I was able to implement a JavaScript based spelling corrector based on an article by Peter Norvig (How to Write a Spelling Corrector) and wanted to share this with any interested reader. I always wanted to do this the moment I was shared this link by my mentor and friend (almost 2-3 years now). I always had it in my wish-list and now it’s an accomplishment (a good note to end the year I guess). It is so special and unique in regards to employing Bayes theorem in devising the actual algorithm for the spelling corrector. The code has been optimized to a great extent yet preserved adequate styling for brevity. Future work as suggested by Norvig (in his original article) hasn’t been accommodated though. I have enjoyed using currying extensively especially for the precedence-based filtering part in the algorithm. The Spelling Corrector is an object with the following 2 interfaces:
- train – use this function to provide the text for the training model.

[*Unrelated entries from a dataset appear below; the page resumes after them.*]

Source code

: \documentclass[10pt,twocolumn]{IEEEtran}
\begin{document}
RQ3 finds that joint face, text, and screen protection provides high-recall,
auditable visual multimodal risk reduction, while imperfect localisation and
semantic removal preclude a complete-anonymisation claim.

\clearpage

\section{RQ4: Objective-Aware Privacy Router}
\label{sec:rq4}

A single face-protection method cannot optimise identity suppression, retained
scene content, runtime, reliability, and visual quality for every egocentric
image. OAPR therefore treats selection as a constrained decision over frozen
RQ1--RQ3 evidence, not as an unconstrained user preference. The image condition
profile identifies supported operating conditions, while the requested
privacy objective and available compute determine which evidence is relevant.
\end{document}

- correct – use this function to provide the words (or a list) for corrections.
Please read the article (link provided above) for all the details. Additional information (especially training text information) could be found here . I have also documented the code for readability.

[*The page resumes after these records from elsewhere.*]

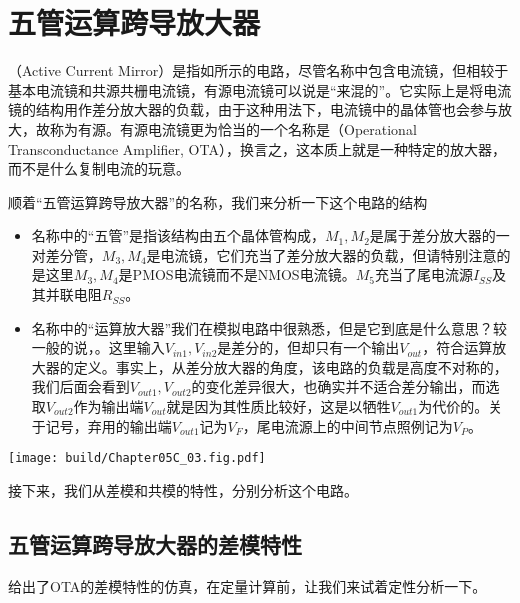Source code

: \section{五管运算跨导放大器}
（Active Current Mirror）是指如所示的电路，尽管名称中包含电流镜，但相较于基本电流镜和共源共栅电流镜，有源电流镜可以说是“来混的”。它实际上是将电流镜的结构用作差分放大器的负载，由于这种用法下，电流镜中的晶体管也会参与放大，故称为有源。有源电流镜更为恰当的一个名称是（Operational Transconductance Amplifier, OTA），换言之，这本质上就是一种特定的放大器，而不是什么复制电流的玩意。

顺着“五管运算跨导放大器”的名称，我们来分析一下这个电路的结构
\begin{itemize}
    \item 名称中的“五管”是指该结构由五个晶体管构成，$M_1,M_2$是属于差分放大器的一对差分管，$M_3,M_4$是电流镜，它们充当了差分放大器的负载，但请特别注意的是这里$M_3,M_4$是PMOS电流镜而不是NMOS电流镜。$M_5$充当了尾电流源$I_{SS}$及其并联电阻$R_{SS}$。
    \item 名称中的“运算放大器”我们在模拟电路中很熟悉，但是它到底是什么意思？较一般的说，。这里输入$V_{in1},V_{in2}$是差分的，但却只有一个输出$V_{out}$，符合运算放大器的定义。事实上，从差分放大器的角度，该电路的负载是高度不对称的，我们后面会看到$V_{out1},V_{out2}$的变化差异很大，也确实并不适合差分输出，而选取$V_{out2}$作为输出端$V_{out}$就是因为其性质比较好，这是以牺牲$V_{out1}$为代价的。关于记号，弃用的输出端$V_{out1}$记为$V_F$，尾电流源上的中间节点照例记为$V_P$。
\end{itemize}

\begin{Figure}[五管运算跨导放大器]
    \texttt{[image: build/Chapter05C\_03.fig.pdf]}
\end{Figure}

接下来，我们从差模和共模的特性，分别分析这个电路。

\subsection{五管运算跨导放大器的差模特性}
给出了OTA的差模特性的仿真，在定量计算前，让我们来试着定性分析一下。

var NorvigSpellChecker = function () {
var that = {},
filter = /([a-z]+)/g,
alphabets = ['a','b','c','d','e','f','g','h','i','j','k','l','m','n','o','p','q','r','s','t','u','v','w','x','y','z'],
NWORDS = {};//Training Model
var train = function(trainingText) {
var features = trainingText.match(filter);
for(var f in features) {
var feature = features[f];
if (NWORDS.hasOwnProperty(feature)) {
NWORDS[feature] += 1;
}
else {
NWORDS[feature] = 1;
}
}
};
var edits1 = function (words) {
var edits1Set = [];
for(var w = 0; w < words.length; w++) {
var word = words[w];
for (var i = 0; i <= word.length; i++) {
//splits (a & b)
var a = word.slice(0,i),
b = word.slice(i),
c = b.slice(1),
d = b.slice(2);
if (b != '') {
//deletes
edits1Set.push(a + c);
//transposes
if (b.length > 1) {
edits1Set.push(a + b.charAt(1) + b.charAt(0) + d);
}
//replaces & inserts
for (var j = 0; j < alphabets.length; j++) {
edits1Set.push(a + alphabets[j] + c);//replaces
edits1Set.push(a + alphabets[j] + b);//inserts
}
}
else {
//inserts (remaining set for b == '')
for (var j = 0; j < alphabets.length; j++) {
edits1Set.push(a + alphabets[j] + b);
}
}
}
}
return edits1Set;
};
var edits2 = function (words) {
return edits1(edits1(words));
};
Object.prototype.isEmpty = function () {
var that = this;
for(var prop in that) {
if(that.hasOwnProperty(prop))
return false;
}
return true;
};
Function.prototype.curry = function () {
var slice = Array.prototype.slice,
args = slice.apply(arguments),
that = this;
return function () {
return that.apply(null, args.concat(slice.apply(arguments)));
};
};
var known = function () {
var knownSet = {};
for (var i = 0; knownSet.isEmpty() && i < arguments.length; i++) {
var words = arguments[i];
for (var j = 0; j < words.length; j++) {
var word = words[j];
if (!knownSet.hasOwnProperty(word) && NWORDS.hasOwnProperty(word)) {
knownSet[word] = NWORDS[word];
}
}
}
return knownSet;
};
var max = function(candidates) {
var maxCandidateKey = null,
maxCandidateVal = 0,
currentCandidateVal;
for (var candidate in candidates) {
currentCandidateVal = candidates[candidate];
if (candidates.hasOwnProperty(candidate) && currentCandidateVal > maxCandidateVal) {
maxCandidateKey = candidate;
maxCandidateVal = currentCandidateVal;
}
}
return maxCandidateKey;
};
var correct = function () {
var corrections = {};
for (var i = 0; i < arguments.length; i++) {
var word = arguments[i];
var candidates = known.curry()([word],edits1([word]),edits2([word]));
corrections[word] = candidates.isEmpty() ? word : max(candidates);
}
return corrections;
};
that.train = train;
that.correct = correct.curry();
return that;
};
I have also hosted the source code (free for use) and sample test code. Please provide the training text as a string in the sample test code for trying JSpell. Happy New Year!